*** Extracted information ***

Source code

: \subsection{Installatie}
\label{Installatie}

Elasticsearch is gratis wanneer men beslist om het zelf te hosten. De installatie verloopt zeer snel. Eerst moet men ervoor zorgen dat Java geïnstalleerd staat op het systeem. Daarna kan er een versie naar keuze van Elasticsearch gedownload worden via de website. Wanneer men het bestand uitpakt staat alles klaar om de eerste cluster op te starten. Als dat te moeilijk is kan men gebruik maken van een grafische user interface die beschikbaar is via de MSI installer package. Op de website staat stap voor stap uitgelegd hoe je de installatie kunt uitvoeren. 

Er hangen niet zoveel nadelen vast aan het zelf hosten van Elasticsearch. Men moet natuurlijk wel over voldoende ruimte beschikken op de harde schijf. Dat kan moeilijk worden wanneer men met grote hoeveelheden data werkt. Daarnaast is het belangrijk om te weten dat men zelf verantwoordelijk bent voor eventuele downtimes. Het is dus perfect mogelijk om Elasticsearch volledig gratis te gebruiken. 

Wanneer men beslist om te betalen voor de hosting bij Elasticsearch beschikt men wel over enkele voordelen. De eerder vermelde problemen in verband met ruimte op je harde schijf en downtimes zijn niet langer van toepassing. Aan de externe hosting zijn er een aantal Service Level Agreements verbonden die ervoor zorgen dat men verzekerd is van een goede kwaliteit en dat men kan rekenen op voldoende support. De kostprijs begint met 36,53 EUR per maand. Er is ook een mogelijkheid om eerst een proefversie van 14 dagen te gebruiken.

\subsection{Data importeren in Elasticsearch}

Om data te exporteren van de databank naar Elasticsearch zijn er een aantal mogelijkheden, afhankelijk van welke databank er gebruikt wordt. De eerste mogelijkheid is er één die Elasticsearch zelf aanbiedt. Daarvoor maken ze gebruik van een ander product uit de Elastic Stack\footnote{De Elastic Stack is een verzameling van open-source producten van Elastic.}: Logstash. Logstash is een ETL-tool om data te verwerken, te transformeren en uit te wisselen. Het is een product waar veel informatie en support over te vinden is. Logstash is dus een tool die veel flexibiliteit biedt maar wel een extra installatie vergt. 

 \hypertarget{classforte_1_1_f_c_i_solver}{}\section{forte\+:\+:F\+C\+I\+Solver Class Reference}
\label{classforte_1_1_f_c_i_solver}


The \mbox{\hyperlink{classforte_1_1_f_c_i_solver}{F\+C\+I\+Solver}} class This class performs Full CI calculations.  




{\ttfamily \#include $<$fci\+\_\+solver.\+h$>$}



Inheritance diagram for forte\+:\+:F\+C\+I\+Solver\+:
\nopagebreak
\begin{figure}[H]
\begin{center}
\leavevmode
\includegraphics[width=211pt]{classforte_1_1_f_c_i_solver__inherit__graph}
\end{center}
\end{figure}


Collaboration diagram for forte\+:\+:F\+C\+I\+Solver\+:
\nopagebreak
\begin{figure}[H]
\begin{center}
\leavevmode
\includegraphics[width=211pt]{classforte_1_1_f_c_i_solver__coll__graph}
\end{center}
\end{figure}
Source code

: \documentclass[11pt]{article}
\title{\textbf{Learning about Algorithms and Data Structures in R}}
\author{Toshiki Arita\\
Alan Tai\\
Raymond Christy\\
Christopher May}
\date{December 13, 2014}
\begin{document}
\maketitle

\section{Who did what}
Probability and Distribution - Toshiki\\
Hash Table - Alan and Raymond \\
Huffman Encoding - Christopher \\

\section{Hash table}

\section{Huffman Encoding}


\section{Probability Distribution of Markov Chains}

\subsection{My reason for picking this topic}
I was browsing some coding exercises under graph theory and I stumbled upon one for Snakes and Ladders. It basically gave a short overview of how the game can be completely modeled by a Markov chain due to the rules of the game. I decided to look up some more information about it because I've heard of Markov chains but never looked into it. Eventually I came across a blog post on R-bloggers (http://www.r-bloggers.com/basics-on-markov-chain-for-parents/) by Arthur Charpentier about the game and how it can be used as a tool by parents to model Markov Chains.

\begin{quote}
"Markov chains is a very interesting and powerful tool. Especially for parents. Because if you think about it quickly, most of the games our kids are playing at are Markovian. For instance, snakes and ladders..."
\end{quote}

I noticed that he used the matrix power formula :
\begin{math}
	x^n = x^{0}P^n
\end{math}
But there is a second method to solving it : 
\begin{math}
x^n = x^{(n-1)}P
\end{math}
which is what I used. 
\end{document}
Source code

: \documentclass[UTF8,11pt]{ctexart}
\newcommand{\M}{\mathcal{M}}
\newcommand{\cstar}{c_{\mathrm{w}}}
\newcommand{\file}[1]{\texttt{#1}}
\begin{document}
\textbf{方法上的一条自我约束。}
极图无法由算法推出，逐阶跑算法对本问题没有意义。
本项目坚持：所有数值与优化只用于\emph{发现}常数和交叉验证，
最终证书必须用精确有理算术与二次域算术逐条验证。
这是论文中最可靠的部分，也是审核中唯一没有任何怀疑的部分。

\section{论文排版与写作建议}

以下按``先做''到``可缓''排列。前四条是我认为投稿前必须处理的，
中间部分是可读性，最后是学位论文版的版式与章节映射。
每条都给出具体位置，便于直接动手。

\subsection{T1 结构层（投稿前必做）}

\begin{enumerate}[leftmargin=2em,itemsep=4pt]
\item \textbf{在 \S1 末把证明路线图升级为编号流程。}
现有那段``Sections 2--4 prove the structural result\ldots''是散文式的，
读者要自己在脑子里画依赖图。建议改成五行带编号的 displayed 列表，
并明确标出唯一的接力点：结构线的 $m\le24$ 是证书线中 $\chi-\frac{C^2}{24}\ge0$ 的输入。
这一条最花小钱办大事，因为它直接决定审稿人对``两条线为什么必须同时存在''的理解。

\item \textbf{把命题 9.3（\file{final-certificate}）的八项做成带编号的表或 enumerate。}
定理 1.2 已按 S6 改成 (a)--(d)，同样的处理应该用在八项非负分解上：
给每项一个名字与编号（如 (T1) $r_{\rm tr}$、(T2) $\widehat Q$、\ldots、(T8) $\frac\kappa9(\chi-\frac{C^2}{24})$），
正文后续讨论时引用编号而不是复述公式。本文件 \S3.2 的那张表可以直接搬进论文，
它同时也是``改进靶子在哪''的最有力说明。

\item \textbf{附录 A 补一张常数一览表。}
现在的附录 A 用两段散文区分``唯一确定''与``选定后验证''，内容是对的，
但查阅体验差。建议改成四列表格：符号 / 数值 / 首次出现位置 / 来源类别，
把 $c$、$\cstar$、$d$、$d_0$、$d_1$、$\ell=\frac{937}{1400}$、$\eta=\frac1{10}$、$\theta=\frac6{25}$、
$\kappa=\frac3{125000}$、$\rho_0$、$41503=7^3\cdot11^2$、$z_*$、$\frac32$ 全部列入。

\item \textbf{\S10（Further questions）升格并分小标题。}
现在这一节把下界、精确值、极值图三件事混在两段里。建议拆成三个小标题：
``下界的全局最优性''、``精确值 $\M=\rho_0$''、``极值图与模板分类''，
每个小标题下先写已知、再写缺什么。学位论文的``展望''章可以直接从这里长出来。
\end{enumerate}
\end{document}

*** End of Extracted information ***

* [Task description] Working through the records, copy each line in which the word "includegraphics" appears.

* [Task response]
\includegraphics[width=211pt]{classforte_1_1_f_c_i_solver__inherit__graph}
\includegraphics[width=211pt]{classforte_1_1_f_c_i_solver__coll__graph}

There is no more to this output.